Ruling of the Court of Appeals

Acceding to all the appellees objections and opining that an utter and flagrant disregard of the
rules of procedure is inexcusable, the CA dismissed the appeal of the Go spouses on the following
grounds: First, that Go spouses failed to serve a copy of their appellants brief upon the intervenors on
time,[22] and, second, that their appellants brief does not contain a subject index and that no copy of
the assailed Decision was appended thereto, in violation of Section 44, Section 13 (a) and (h) in
relation to Rule 50, Section 1(f).[23]

It reasoned:

In the case at bench, appellants [Go spouses] even admitted that they failed to serve a copy of
their brief to Mega Farms as well as to Alice Chaves on the same day they filed the brief with this
Court. Belated compliance with this requirement does not suffice. Proper procedure dictates that a
copy of the pleading be first furnished the opposing party so that proof of such service may be duly
indicated on the original of the pleading to be filed shortly afterward in court, such indication being
either a handwritten acknowledgment by the adverse party or the registry receipt of the copy mailed to
the adverse party. Service precedes filing; both within the time allowed by the Rules.

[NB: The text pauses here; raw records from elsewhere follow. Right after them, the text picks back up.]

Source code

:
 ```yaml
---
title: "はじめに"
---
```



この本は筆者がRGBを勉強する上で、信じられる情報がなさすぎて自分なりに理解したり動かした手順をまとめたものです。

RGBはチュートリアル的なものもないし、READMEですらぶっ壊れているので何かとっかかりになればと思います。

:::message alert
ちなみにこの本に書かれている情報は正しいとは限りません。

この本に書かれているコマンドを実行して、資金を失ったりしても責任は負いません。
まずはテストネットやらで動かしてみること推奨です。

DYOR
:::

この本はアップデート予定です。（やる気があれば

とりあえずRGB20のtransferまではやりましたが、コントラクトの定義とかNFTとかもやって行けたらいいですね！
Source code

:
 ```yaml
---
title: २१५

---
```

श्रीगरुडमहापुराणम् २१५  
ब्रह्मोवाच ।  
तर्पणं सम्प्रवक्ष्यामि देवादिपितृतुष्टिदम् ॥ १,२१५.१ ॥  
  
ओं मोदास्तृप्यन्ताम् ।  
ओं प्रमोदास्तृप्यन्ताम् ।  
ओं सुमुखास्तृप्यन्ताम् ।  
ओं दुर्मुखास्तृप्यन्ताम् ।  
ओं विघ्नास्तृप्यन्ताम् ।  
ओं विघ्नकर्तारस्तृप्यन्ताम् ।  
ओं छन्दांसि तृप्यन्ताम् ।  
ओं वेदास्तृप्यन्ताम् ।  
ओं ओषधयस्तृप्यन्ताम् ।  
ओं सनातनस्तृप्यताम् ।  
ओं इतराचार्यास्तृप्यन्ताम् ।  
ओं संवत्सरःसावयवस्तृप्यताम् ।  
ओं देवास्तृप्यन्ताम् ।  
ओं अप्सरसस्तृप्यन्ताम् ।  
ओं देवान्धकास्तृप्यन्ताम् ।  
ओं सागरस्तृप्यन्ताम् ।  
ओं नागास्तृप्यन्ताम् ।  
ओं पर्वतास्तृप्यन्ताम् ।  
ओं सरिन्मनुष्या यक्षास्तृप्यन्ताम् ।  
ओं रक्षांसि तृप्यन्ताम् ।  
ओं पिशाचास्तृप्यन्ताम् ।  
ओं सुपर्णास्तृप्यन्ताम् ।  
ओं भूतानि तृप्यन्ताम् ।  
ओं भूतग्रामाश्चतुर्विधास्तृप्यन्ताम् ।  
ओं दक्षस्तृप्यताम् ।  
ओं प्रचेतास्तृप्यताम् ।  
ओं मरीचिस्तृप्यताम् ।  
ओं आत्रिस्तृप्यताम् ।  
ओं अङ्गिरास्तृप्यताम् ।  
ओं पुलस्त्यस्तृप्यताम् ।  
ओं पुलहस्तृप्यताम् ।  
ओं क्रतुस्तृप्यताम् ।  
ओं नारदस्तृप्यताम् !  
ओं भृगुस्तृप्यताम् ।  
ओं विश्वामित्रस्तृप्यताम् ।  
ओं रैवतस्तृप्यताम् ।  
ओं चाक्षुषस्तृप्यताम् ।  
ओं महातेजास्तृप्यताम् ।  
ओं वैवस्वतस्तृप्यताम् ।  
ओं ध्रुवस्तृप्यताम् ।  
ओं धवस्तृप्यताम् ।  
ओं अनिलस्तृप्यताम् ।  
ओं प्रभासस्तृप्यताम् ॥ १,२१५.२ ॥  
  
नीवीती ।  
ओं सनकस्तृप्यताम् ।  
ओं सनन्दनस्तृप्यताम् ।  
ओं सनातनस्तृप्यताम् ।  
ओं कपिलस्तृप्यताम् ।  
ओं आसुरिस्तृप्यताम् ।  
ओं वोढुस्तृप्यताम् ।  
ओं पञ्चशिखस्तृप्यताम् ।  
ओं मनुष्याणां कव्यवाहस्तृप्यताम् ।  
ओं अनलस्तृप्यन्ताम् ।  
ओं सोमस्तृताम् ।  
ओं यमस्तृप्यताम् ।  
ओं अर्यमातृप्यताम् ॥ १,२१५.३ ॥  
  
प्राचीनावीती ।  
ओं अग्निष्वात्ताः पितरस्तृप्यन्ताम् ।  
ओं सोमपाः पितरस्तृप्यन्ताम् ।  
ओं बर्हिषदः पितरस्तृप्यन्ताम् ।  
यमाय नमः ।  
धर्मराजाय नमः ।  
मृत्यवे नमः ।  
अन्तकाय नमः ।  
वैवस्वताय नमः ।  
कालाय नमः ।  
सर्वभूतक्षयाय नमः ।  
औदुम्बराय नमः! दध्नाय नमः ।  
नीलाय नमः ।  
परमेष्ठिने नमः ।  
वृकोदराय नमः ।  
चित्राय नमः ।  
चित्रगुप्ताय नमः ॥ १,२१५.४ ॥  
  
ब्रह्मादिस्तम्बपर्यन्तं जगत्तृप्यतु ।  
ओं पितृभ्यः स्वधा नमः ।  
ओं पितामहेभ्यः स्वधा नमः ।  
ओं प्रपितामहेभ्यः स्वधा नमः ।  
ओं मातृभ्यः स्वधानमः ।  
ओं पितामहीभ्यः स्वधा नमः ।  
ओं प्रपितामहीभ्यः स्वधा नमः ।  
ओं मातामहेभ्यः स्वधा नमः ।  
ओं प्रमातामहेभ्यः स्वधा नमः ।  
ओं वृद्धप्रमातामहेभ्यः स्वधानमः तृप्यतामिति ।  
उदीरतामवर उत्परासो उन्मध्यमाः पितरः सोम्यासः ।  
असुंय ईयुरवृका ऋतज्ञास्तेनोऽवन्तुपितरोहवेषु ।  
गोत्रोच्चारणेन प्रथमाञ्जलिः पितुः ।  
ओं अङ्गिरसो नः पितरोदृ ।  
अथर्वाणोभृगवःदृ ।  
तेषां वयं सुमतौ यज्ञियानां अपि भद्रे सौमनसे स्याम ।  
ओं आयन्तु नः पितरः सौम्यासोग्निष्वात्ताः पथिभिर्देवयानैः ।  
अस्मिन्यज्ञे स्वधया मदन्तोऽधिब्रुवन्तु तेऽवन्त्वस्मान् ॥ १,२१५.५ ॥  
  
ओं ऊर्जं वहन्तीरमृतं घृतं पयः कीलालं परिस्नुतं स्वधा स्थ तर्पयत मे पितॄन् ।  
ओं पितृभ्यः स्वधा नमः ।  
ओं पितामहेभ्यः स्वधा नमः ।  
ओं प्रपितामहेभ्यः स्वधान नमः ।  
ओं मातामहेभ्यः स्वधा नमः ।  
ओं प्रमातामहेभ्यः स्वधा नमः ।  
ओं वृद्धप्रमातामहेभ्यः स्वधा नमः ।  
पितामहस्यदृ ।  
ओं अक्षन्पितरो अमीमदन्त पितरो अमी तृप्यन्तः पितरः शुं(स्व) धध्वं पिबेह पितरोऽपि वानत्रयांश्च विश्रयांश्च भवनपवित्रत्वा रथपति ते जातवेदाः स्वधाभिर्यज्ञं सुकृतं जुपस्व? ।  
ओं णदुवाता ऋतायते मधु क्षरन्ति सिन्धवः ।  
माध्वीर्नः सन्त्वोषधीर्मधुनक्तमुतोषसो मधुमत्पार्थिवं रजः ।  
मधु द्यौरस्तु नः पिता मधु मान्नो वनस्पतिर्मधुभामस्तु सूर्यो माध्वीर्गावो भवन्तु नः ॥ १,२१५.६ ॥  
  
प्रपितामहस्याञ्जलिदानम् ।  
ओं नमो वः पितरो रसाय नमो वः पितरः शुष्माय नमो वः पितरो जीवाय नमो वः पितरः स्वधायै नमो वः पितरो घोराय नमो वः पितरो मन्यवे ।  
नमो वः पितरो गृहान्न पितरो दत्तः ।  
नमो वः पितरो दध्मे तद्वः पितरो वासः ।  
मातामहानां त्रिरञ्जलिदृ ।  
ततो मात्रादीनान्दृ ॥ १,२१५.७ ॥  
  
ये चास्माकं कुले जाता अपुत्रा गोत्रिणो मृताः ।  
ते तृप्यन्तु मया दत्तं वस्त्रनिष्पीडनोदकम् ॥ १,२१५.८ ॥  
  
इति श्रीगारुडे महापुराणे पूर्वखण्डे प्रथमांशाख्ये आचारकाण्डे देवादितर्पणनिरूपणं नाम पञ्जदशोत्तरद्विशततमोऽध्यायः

Second. It is a matter of fact that the appellants brief does not contain a subject index nor does
it have as an appendix the copy of the assailed decision. x x x

The first requirement of an appellants brief is a subject index. The index is intended to facilitate
the review of appeals by providing ready reference, functioning much like a table of contents. This
jurisdiction prescribes no limit on the length of appeal briefs or appeal memoranda filed before appellate
courts. The downside of this liberal rule is, of course, the very real possibility that the reviewing tribunal
will be swamped with voluminous documents. This occurs even though the rules consistently urge the
parties to be brief or concise in the drafting of pleadings, briefs, and other papers to be filed in
court. Herein lies the reason and the need for a subject index. The subject index makes readily
available at ones fingertips the subject of the contents of the brief so that the need to thumb through the
brief page after page to locate a partys arguments, or a particular citation, or whatever else needs to be
found and considered, is obviated.

xxxx

Although appellants may have subsequently rectified those deficiencies, the belated compliance,
however, is not by itself sufficient to warrant suspension of the strict requirements of the rules, absent
any showing that the initial non-compliance was not in any way attributable to negligence, or that there
are highly justifying equitable reasons for this Court to make an extraordinary disposition in the interest
of justice.

It has long been recognized that strict compliance with the rules is indispensable for the
prevention of needless delays and for the orderly and expeditious dispatch of judicial business. Utter
disregard of the rules cannot just be rationalized by harking on the policy of liberal construction. While
courts should, in all cases, endeavor to do substantial justice without undue subservience to
technicalities, the mere invocation by the parties of liberality and substantial justice does not
automatically do away with the rules laid down for the orderly administration of justice.[24]

Issue

Stated simply, the lone issue for our consideration is whether the appellate court erred in
dismissing the appeal.

Our Ruling
Facing up to all these objections and admitting the mistakes committed, the Gos beseech
liberality in the application of the rules. Even if clearly their counsel committed a number of palpable
mistakes which, as a general rule should bind the client, we shall grant the petition in the interest of
justice.[25]

Our rules of procedure are designed to facilitate the orderly disposition of cases and permit the
prompt disposition of unmeritorious cases which clog the court dockets and do little more than waste
the courts time.[26] These technical and procedural rules, however, are intended to ensure, rather than
suppress, substantial justice.[27] A deviation from their rigid enforcement may thus be allowed, as
petitioners should be given the fullest opportunity to establish the merits of their case, rather than lose
their property on mere technicalities.[28] We held in Ong Lim Sing, Jr. v. FEB Leasing and Finance
Corporation[29] that:

Courts have the prerogative to relax procedural rules of even the most mandatory character,
mindful of the duty to reconcile both the need to speedily put an end to litigation and the parties' right to
due process. In numerous cases, this Court has allowed liberal construction of the rules when to do so
would serve the demands of substantial justice and equity.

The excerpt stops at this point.